------ Exercise material ------

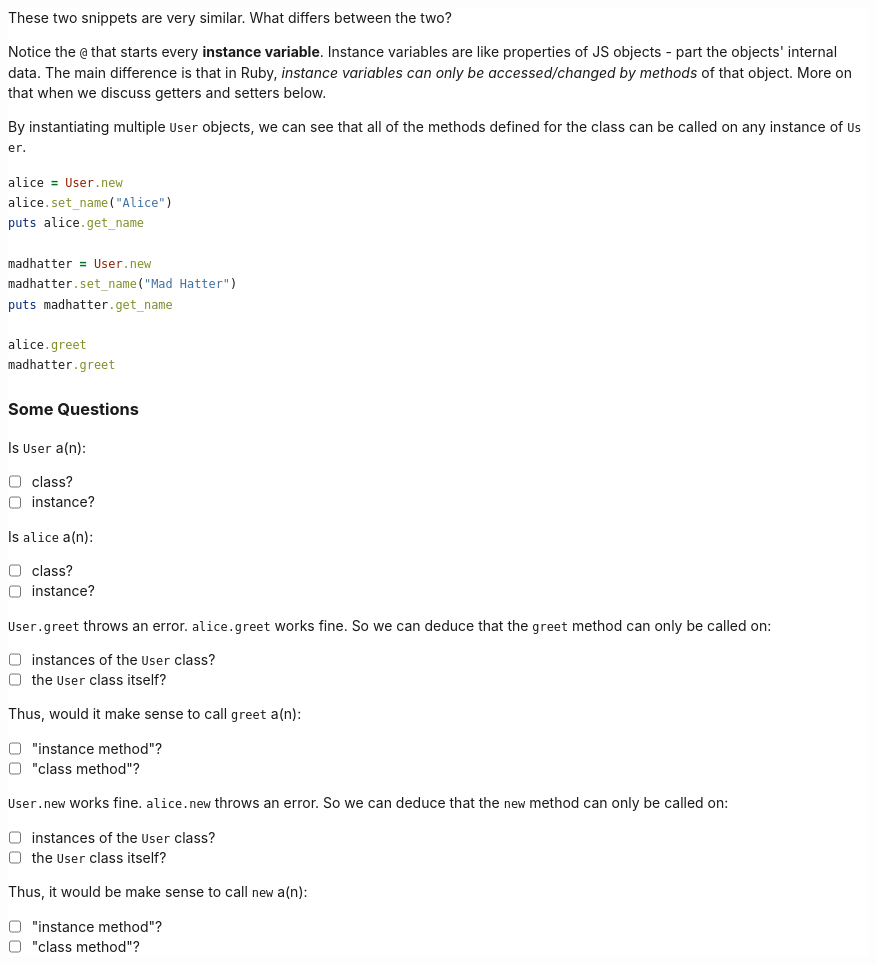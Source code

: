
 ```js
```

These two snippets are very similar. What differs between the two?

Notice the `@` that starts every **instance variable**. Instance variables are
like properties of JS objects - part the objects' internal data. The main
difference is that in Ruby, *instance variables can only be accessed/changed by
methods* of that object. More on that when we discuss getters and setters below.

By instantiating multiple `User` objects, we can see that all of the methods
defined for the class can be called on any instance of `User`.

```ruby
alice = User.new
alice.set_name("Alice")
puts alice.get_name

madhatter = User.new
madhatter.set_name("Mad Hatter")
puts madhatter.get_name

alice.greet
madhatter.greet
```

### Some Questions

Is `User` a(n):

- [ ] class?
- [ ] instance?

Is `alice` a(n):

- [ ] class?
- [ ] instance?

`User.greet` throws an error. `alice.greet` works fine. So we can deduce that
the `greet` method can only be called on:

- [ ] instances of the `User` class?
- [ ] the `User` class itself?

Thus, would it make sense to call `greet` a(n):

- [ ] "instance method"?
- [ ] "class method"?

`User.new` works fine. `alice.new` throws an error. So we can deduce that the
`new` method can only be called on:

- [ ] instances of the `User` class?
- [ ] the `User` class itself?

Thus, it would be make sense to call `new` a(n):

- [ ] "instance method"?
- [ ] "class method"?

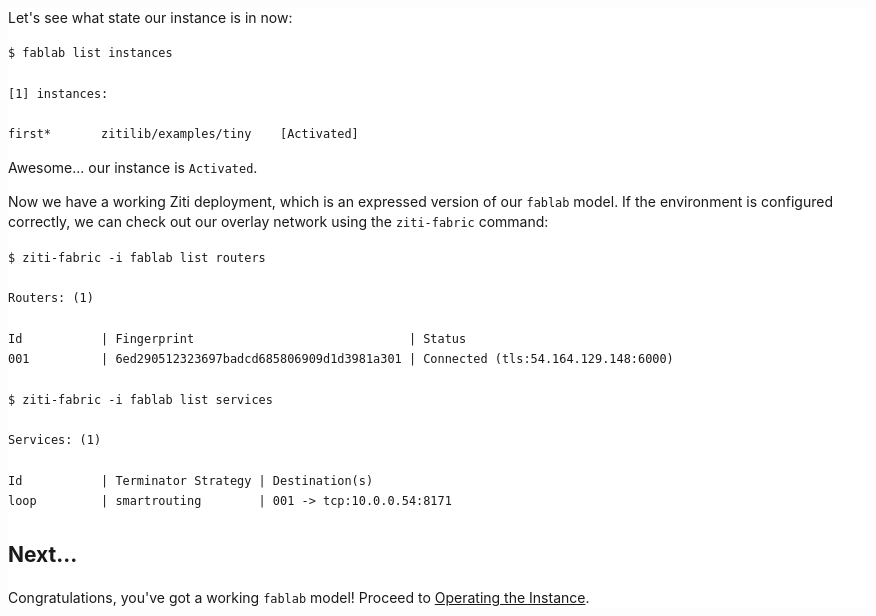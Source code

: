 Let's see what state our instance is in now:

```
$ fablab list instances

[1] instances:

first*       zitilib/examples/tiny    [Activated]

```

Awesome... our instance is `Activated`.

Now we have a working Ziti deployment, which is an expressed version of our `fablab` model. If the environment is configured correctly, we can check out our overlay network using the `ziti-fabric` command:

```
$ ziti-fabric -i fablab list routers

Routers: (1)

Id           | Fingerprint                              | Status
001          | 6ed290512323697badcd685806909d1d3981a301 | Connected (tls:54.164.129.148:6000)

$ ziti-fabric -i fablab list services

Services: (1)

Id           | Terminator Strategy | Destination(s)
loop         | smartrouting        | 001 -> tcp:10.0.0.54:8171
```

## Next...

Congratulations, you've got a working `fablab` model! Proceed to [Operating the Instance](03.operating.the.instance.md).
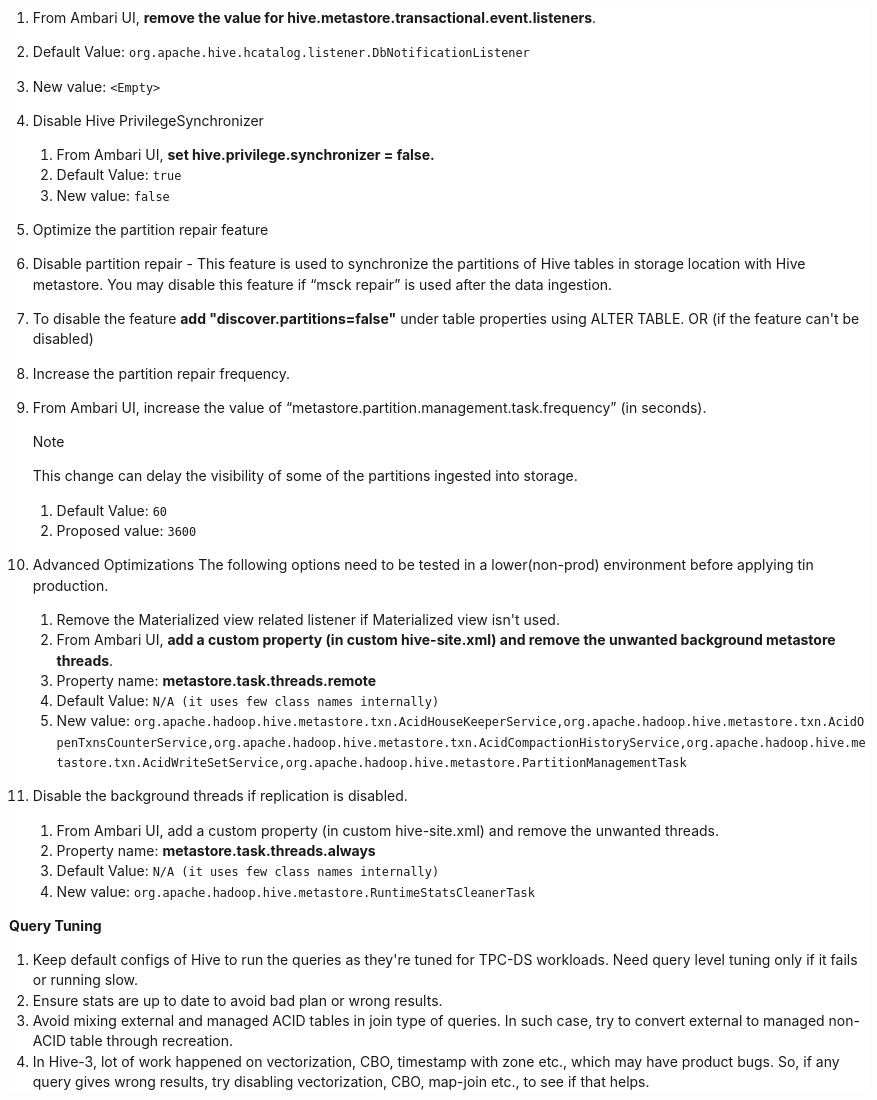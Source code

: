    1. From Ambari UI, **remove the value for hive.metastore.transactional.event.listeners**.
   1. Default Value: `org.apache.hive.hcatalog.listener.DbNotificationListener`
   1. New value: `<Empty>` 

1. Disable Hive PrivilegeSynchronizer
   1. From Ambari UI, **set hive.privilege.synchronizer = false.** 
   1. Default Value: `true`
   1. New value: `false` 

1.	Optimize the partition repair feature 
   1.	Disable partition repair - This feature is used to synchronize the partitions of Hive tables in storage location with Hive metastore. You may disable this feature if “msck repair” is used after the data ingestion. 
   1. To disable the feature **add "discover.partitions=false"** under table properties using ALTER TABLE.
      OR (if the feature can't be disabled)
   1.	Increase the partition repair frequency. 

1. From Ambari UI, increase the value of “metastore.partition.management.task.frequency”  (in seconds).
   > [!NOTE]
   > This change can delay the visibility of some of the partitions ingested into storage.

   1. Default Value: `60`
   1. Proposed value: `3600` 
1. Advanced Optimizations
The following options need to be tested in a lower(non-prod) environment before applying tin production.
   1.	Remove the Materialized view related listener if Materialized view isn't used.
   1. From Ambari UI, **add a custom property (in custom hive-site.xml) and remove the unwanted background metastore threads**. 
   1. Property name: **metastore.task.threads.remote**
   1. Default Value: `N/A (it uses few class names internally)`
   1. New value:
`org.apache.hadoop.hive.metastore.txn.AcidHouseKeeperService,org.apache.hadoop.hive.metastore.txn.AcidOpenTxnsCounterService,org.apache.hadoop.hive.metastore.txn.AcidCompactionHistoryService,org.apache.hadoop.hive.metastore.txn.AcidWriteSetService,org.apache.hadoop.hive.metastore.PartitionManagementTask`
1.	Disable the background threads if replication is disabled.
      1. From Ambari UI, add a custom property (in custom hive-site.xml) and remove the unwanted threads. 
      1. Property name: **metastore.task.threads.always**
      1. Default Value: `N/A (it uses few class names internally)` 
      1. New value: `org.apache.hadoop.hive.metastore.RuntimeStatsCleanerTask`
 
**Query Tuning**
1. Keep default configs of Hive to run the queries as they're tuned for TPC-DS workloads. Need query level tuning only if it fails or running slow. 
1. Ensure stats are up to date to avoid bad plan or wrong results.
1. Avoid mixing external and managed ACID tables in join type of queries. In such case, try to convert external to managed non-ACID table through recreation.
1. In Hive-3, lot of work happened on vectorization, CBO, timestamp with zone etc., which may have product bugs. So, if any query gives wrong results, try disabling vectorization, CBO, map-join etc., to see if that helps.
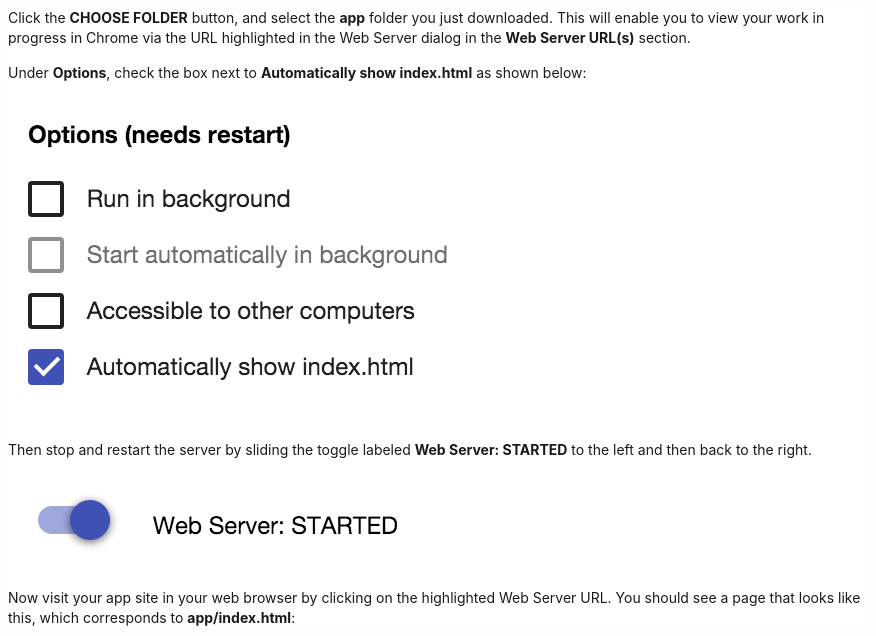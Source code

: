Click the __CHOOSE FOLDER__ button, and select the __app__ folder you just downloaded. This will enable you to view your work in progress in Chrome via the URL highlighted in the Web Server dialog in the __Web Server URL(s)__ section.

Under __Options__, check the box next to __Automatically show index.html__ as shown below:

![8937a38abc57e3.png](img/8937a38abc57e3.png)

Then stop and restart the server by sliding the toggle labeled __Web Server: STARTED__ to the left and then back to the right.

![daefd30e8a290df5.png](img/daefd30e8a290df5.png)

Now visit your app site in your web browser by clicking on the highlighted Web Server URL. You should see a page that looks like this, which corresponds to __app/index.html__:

------

Task statement - Output the entries above verbatim, leaving out images.

Output for this exercise -
Source code

:
 ```js
```

These two snippets are very similar. What differs between the two?

Notice the `@` that starts every **instance variable**. Instance variables are
like properties of JS objects - part the objects' internal data. The main
difference is that in Ruby, *instance variables can only be accessed/changed by
methods* of that object. More on that when we discuss getters and setters below.

By instantiating multiple `User` objects, we can see that all of the methods
defined for the class can be called on any instance of `User`.

```ruby
alice = User.new
alice.set_name("Alice")
puts alice.get_name

madhatter = User.new
madhatter.set_name("Mad Hatter")
puts madhatter.get_name

alice.greet
madhatter.greet
```

### Some Questions

Is `User` a(n):

- [ ] class?
- [ ] instance?

Is `alice` a(n):

- [ ] class?
- [ ] instance?

`User.greet` throws an error. `alice.greet` works fine. So we can deduce that
the `greet` method can only be called on:

- [ ] instances of the `User` class?
- [ ] the `User` class itself?

Thus, would it make sense to call `greet` a(n):

- [ ] "instance method"?
- [ ] "class method"?

`User.new` works fine. `alice.new` throws an error. So we can deduce that the
`new` method can only be called on:

- [ ] instances of the `User` class?
- [ ] the `User` class itself?

Thus, it would be make sense to call `new` a(n):

- [ ] "instance method"?
- [ ] "class method"?

Source code

: Let's see what state our instance is in now:

```
$ fablab list instances

[1] instances:

first*       zitilib/examples/tiny    [Activated]

```

Awesome... our instance is `Activated`.

Now we have a working Ziti deployment, which is an expressed version of our `fablab` model. If the environment is configured correctly, we can check out our overlay network using the `ziti-fabric` command:

```
$ ziti-fabric -i fablab list routers

Routers: (1)

Id           | Fingerprint                              | Status
001          | 6ed290512323697badcd685806909d1d3981a301 | Connected (tls:54.164.129.148:6000)

$ ziti-fabric -i fablab list services

Services: (1)

Id           | Terminator Strategy | Destination(s)
loop         | smartrouting        | 001 -> tcp:10.0.0.54:8171
```

## Next...

Congratulations, you've got a working `fablab` model! Proceed to [Operating the Instance](03.operating.the.instance.md).
Source code

:    1. From Ambari UI, **remove the value for hive.metastore.transactional.event.listeners**.
   1. Default Value: `org.apache.hive.hcatalog.listener.DbNotificationListener`
   1. New value: `<Empty>` 

1. Disable Hive PrivilegeSynchronizer
   1. From Ambari UI, **set hive.privilege.synchronizer = false.** 
   1. Default Value: `true`
   1. New value: `false` 

1.	Optimize the partition repair feature 
   1.	Disable partition repair - This feature is used to synchronize the partitions of Hive tables in storage location with Hive metastore. You may disable this feature if “msck repair” is used after the data ingestion. 
   1. To disable the feature **add "discover.partitions=false"** under table properties using ALTER TABLE.
      OR (if the feature can't be disabled)
   1.	Increase the partition repair frequency. 

1. From Ambari UI, increase the value of “metastore.partition.management.task.frequency”  (in seconds).
   > [!NOTE]
   > This change can delay the visibility of some of the partitions ingested into storage.

   1. Default Value: `60`
   1. Proposed value: `3600` 
1. Advanced Optimizations
The following options need to be tested in a lower(non-prod) environment before applying tin production.
   1.	Remove the Materialized view related listener if Materialized view isn't used.
   1. From Ambari UI, **add a custom property (in custom hive-site.xml) and remove the unwanted background metastore threads**. 
   1. Property name: **metastore.task.threads.remote**
   1. Default Value: `N/A (it uses few class names internally)`
   1. New value:
`org.apache.hadoop.hive.metastore.txn.AcidHouseKeeperService,org.apache.hadoop.hive.metastore.txn.AcidOpenTxnsCounterService,org.apache.hadoop.hive.metastore.txn.AcidCompactionHistoryService,org.apache.hadoop.hive.metastore.txn.AcidWriteSetService,org.apache.hadoop.hive.metastore.PartitionManagementTask`
1.	Disable the background threads if replication is disabled.
      1. From Ambari UI, add a custom property (in custom hive-site.xml) and remove the unwanted threads. 
      1. Property name: **metastore.task.threads.always**
      1. Default Value: `N/A (it uses few class names internally)` 
      1. New value: `org.apache.hadoop.hive.metastore.RuntimeStatsCleanerTask`
 
**Query Tuning**
1. Keep default configs of Hive to run the queries as they're tuned for TPC-DS workloads. Need query level tuning only if it fails or running slow. 
1. Ensure stats are up to date to avoid bad plan or wrong results.
1. Avoid mixing external and managed ACID tables in join type of queries. In such case, try to convert external to managed non-ACID table through recreation.
1. In Hive-3, lot of work happened on vectorization, CBO, timestamp with zone etc., which may have product bugs. So, if any query gives wrong results, try disabling vectorization, CBO, map-join etc., to see if that helps.
Source code

:Click the __CHOOSE FOLDER__ button, and select the __app__ folder you just downloaded. This will enable you to view your work in progress in Chrome via the URL highlighted in the Web Server dialog in the __Web Server URL(s)__ section.

Under __Options__, check the box next to __Automatically show index.html__ as shown below:

![8937a38abc57e3.png](img/8937a38abc57e3.png)

Then stop and restart the server by sliding the toggle labeled __Web Server: STARTED__ to the left and then back to the right.

![daefd30e8a290df5.png](img/daefd30e8a290df5.png)

Now visit your app site in your web browser by clicking on the highlighted Web Server URL. You should see a page that looks like this, which corresponds to __app/index.html__:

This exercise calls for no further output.